**Description of the task**: Reproduce every record below exactly as written, leaving out any pictures.

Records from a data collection
********************
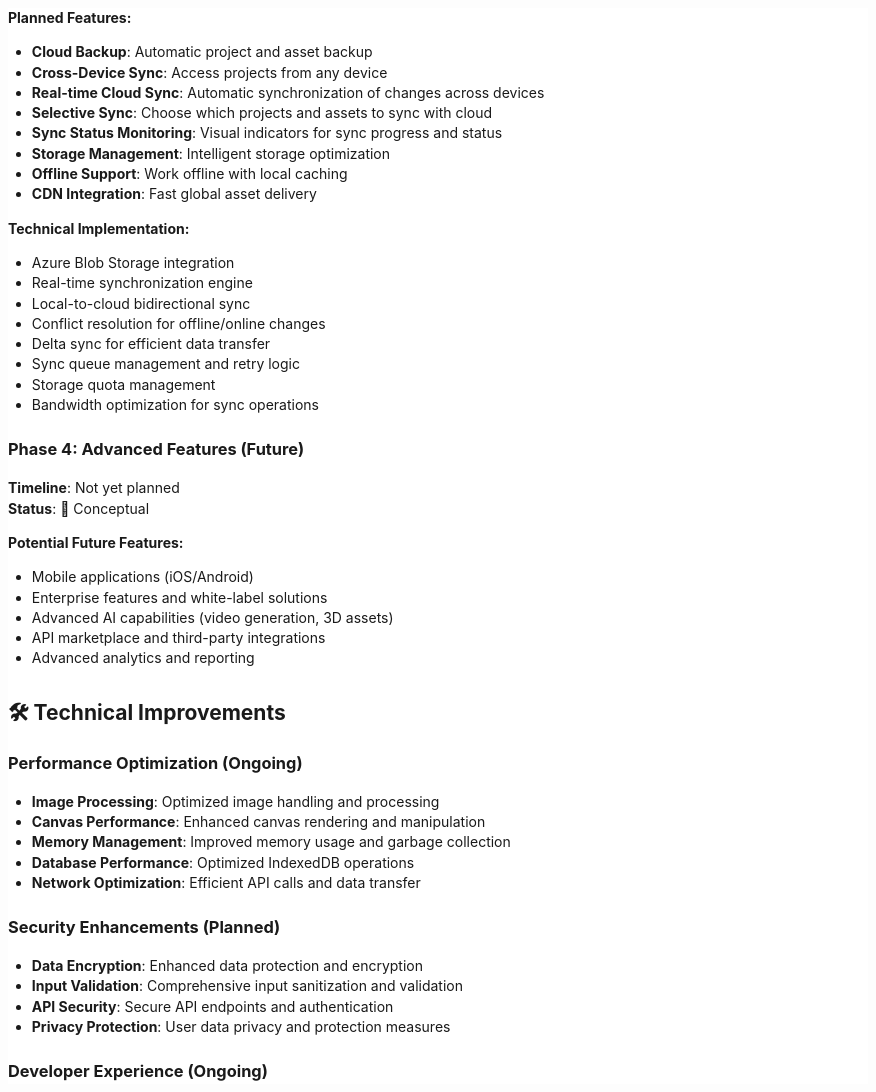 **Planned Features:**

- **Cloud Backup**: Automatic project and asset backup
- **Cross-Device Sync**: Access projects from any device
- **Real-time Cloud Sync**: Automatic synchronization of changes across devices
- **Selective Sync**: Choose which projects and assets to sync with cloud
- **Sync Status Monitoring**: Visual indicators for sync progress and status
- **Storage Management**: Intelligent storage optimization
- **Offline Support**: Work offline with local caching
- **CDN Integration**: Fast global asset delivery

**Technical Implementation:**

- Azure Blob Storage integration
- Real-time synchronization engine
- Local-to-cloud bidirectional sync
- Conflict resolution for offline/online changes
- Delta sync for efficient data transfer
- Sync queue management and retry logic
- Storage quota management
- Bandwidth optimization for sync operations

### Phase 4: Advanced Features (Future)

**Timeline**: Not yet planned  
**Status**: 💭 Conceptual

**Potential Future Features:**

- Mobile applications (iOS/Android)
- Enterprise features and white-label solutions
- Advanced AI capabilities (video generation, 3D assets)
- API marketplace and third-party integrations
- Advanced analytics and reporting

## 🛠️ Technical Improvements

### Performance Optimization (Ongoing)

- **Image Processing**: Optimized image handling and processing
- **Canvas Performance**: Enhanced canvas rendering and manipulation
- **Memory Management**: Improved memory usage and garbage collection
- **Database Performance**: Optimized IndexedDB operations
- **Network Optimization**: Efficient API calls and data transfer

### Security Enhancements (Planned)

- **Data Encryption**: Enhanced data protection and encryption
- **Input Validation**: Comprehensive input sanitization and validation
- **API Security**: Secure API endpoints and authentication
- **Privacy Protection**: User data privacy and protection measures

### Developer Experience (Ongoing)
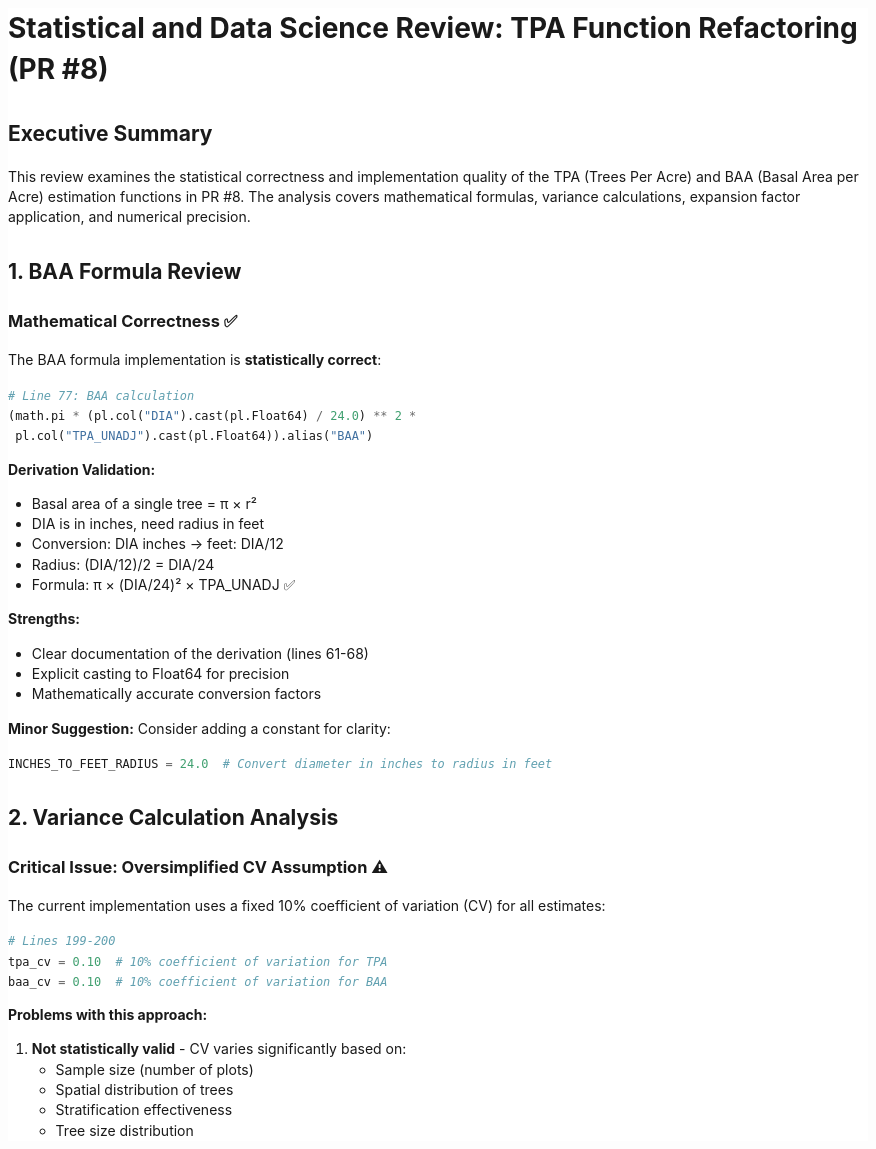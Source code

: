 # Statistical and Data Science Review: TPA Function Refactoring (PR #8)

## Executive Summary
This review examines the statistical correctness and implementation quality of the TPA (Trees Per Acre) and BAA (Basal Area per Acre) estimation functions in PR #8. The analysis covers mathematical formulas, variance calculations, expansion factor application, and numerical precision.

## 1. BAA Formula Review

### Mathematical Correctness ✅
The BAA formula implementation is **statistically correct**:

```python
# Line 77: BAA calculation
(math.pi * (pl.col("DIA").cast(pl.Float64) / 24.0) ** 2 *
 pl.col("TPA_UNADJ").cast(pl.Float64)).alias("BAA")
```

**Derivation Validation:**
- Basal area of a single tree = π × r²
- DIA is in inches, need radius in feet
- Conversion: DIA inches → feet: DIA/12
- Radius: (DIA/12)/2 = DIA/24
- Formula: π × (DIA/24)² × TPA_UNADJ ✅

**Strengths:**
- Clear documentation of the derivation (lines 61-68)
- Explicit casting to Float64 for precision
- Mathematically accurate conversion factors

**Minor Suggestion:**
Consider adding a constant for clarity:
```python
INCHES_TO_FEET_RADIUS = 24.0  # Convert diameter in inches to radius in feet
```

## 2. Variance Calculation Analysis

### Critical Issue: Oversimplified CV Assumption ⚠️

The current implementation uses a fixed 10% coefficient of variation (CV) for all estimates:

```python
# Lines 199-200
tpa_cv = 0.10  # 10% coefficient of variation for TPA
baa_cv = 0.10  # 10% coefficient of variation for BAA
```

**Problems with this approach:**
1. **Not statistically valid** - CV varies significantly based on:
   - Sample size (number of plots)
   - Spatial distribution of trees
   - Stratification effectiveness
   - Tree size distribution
********************
**Written solution**:
 **Planned Features:**

- **Cloud Backup**: Automatic project and asset backup
- **Cross-Device Sync**: Access projects from any device
- **Real-time Cloud Sync**: Automatic synchronization of changes across devices
- **Selective Sync**: Choose which projects and assets to sync with cloud
- **Sync Status Monitoring**: Visual indicators for sync progress and status
- **Storage Management**: Intelligent storage optimization
- **Offline Support**: Work offline with local caching
- **CDN Integration**: Fast global asset delivery

**Technical Implementation:**

- Azure Blob Storage integration
- Real-time synchronization engine
- Local-to-cloud bidirectional sync
- Conflict resolution for offline/online changes
- Delta sync for efficient data transfer
- Sync queue management and retry logic
- Storage quota management
- Bandwidth optimization for sync operations

### Phase 4: Advanced Features (Future)

**Timeline**: Not yet planned  
**Status**: 💭 Conceptual

**Potential Future Features:**

- Mobile applications (iOS/Android)
- Enterprise features and white-label solutions
- Advanced AI capabilities (video generation, 3D assets)
- API marketplace and third-party integrations
- Advanced analytics and reporting

## 🛠️ Technical Improvements

### Performance Optimization (Ongoing)

- **Image Processing**: Optimized image handling and processing
- **Canvas Performance**: Enhanced canvas rendering and manipulation
- **Memory Management**: Improved memory usage and garbage collection
- **Database Performance**: Optimized IndexedDB operations
- **Network Optimization**: Efficient API calls and data transfer

### Security Enhancements (Planned)

- **Data Encryption**: Enhanced data protection and encryption
- **Input Validation**: Comprehensive input sanitization and validation
- **API Security**: Secure API endpoints and authentication
- **Privacy Protection**: User data privacy and protection measures

### Developer Experience (Ongoing)
Source code

: # Statistical and Data Science Review: TPA Function Refactoring (PR #8)

## Executive Summary
This review examines the statistical correctness and implementation quality of the TPA (Trees Per Acre) and BAA (Basal Area per Acre) estimation functions in PR #8. The analysis covers mathematical formulas, variance calculations, expansion factor application, and numerical precision.

## 1. BAA Formula Review

### Mathematical Correctness ✅
The BAA formula implementation is **statistically correct**:

```python
# Line 77: BAA calculation
(math.pi * (pl.col("DIA").cast(pl.Float64) / 24.0) ** 2 *
 pl.col("TPA_UNADJ").cast(pl.Float64)).alias("BAA")
```

**Derivation Validation:**
- Basal area of a single tree = π × r²
- DIA is in inches, need radius in feet
- Conversion: DIA inches → feet: DIA/12
- Radius: (DIA/12)/2 = DIA/24
- Formula: π × (DIA/24)² × TPA_UNADJ ✅

**Strengths:**
- Clear documentation of the derivation (lines 61-68)
- Explicit casting to Float64 for precision
- Mathematically accurate conversion factors

**Minor Suggestion:**
Consider adding a constant for clarity:
```python
INCHES_TO_FEET_RADIUS = 24.0  # Convert diameter in inches to radius in feet
```

## 2. Variance Calculation Analysis

### Critical Issue: Oversimplified CV Assumption ⚠️

The current implementation uses a fixed 10% coefficient of variation (CV) for all estimates:

```python
# Lines 199-200
tpa_cv = 0.10  # 10% coefficient of variation for TPA
baa_cv = 0.10  # 10% coefficient of variation for BAA
```

**Problems with this approach:**
1. **Not statistically valid** - CV varies significantly based on:
   - Sample size (number of plots)
   - Spatial distribution of trees
   - Stratification effectiveness
   - Tree size distribution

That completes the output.